** Opening Data for the task block **

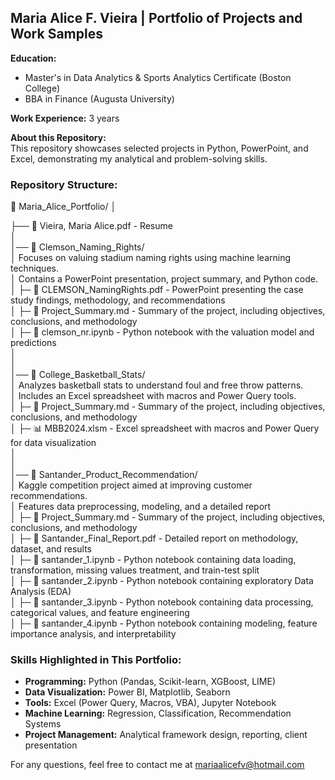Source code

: ## Maria Alice F. Vieira | Portfolio of Projects and Work Samples

**Education:**  
- Master's in Data Analytics & Sports Analytics Certificate (Boston College)  
- BBA in Finance (Augusta University)  

**Work Experience:** 3 years  

**About this Repository:**  
This repository showcases selected projects in Python, PowerPoint, and Excel, demonstrating my analytical and problem-solving skills.  

### Repository Structure:
📂 Maria_Alice_Portfolio/ │ 

├── 📄 Vieira, Maria Alice.pdf - Resume  
│   
│── 📁 Clemson_Naming_Rights/  
│  Focuses on valuing stadium naming rights using machine learning techniques.  
│  Contains a PowerPoint presentation, project summary, and Python code.  
│ ├─ 📄 CLEMSON_NamingRights.pdf - PowerPoint presenting the case study findings, methodology, and recommendations  
│ ├─ 📄 Project_Summary.md - Summary of the project, including objectives, conclusions, and methodology  
│ ├─ 📜 clemson_nr.ipynb - Python notebook with the valuation model and predictions  
│  
│  
│── 📁 College_Basketball_Stats/  
│  Analyzes basketball stats to understand foul and free throw patterns.  
│  Includes an Excel spreadsheet with macros and Power Query tools.  
│ ├─ 📄 Project_Summary.md - Summary of the project, including objectives, conclusions, and methodology  
│ ├─ 📊 MBB2024.xlsm - Excel spreadsheet with macros and Power Query for data visualization  
│  
│  
│── 📁 Santander_Product_Recommendation/  
│  Kaggle competition project aimed at improving customer recommendations.  
│  Features data preprocessing, modeling, and a detailed report  
│ ├─ 📄 Project_Summary.md - Summary of the project, including objectives, conclusions, and methodology  
│ ├─ 📄 Santander_Final_Report.pdf - Detailed report on methodology, dataset, and results  
│ ├─ 📜 santander_1.ipynb - Python notebook containing data loading, transformation, missing values treatment, and train-test split  
│ ├─ 📜 santander_2.ipynb - Python notebook containing exploratory Data Analysis (EDA)  
│ ├─ 📜 santander_3.ipynb - Python notebook containing data processing, categorical values, and feature engineering  
│ ├─ 📜 santander_4.ipynb - Python notebook containing modeling, feature importance analysis, and interpretability  


### Skills Highlighted in This Portfolio:
- **Programming:** Python (Pandas, Scikit-learn, XGBoost, LIME)  
- **Data Visualization:** Power BI, Matplotlib, Seaborn  
- **Tools:** Excel (Power Query, Macros, VBA), Jupyter Notebook  
- **Machine Learning:** Regression, Classification, Recommendation Systems  
- **Project Management:** Analytical framework design, reporting, client presentation

For any questions, feel free to contact me at mariaalicefv@hotmail.com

** Closing Data for the task block **

#### Exercise objective:
Only the text of the records belongs in the answer, printed exactly and without pictures.

#### Exercise solution:
Source code

: ## Maria Alice F. Vieira | Portfolio of Projects and Work Samples

**Education:**  
- Master's in Data Analytics & Sports Analytics Certificate (Boston College)  
- BBA in Finance (Augusta University)  

**Work Experience:** 3 years  

**About this Repository:**  
This repository showcases selected projects in Python, PowerPoint, and Excel, demonstrating my analytical and problem-solving skills.  

### Repository Structure:
📂 Maria_Alice_Portfolio/ │ 

├── 📄 Vieira, Maria Alice.pdf - Resume  
│   
│── 📁 Clemson_Naming_Rights/  
│  Focuses on valuing stadium naming rights using machine learning techniques.  
│  Contains a PowerPoint presentation, project summary, and Python code.  
│ ├─ 📄 CLEMSON_NamingRights.pdf - PowerPoint presenting the case study findings, methodology, and recommendations  
│ ├─ 📄 Project_Summary.md - Summary of the project, including objectives, conclusions, and methodology  
│ ├─ 📜 clemson_nr.ipynb - Python notebook with the valuation model and predictions  
│  
│  
│── 📁 College_Basketball_Stats/  
│  Analyzes basketball stats to understand foul and free throw patterns.  
│  Includes an Excel spreadsheet with macros and Power Query tools.  
│ ├─ 📄 Project_Summary.md - Summary of the project, including objectives, conclusions, and methodology  
│ ├─ 📊 MBB2024.xlsm - Excel spreadsheet with macros and Power Query for data visualization  
│  
│  
│── 📁 Santander_Product_Recommendation/  
│  Kaggle competition project aimed at improving customer recommendations.  
│  Features data preprocessing, modeling, and a detailed report  
│ ├─ 📄 Project_Summary.md - Summary of the project, including objectives, conclusions, and methodology  
│ ├─ 📄 Santander_Final_Report.pdf - Detailed report on methodology, dataset, and results  
│ ├─ 📜 santander_1.ipynb - Python notebook containing data loading, transformation, missing values treatment, and train-test split  
│ ├─ 📜 santander_2.ipynb - Python notebook containing exploratory Data Analysis (EDA)  
│ ├─ 📜 santander_3.ipynb - Python notebook containing data processing, categorical values, and feature engineering  
│ ├─ 📜 santander_4.ipynb - Python notebook containing modeling, feature importance analysis, and interpretability  


### Skills Highlighted in This Portfolio:
- **Programming:** Python (Pandas, Scikit-learn, XGBoost, LIME)  
- **Data Visualization:** Power BI, Matplotlib, Seaborn  
- **Tools:** Excel (Power Query, Macros, VBA), Jupyter Notebook  
- **Machine Learning:** Regression, Classification, Recommendation Systems  
- **Project Management:** Analytical framework design, reporting, client presentation

For any questions, feel free to contact me at mariaalicefv@hotmail.com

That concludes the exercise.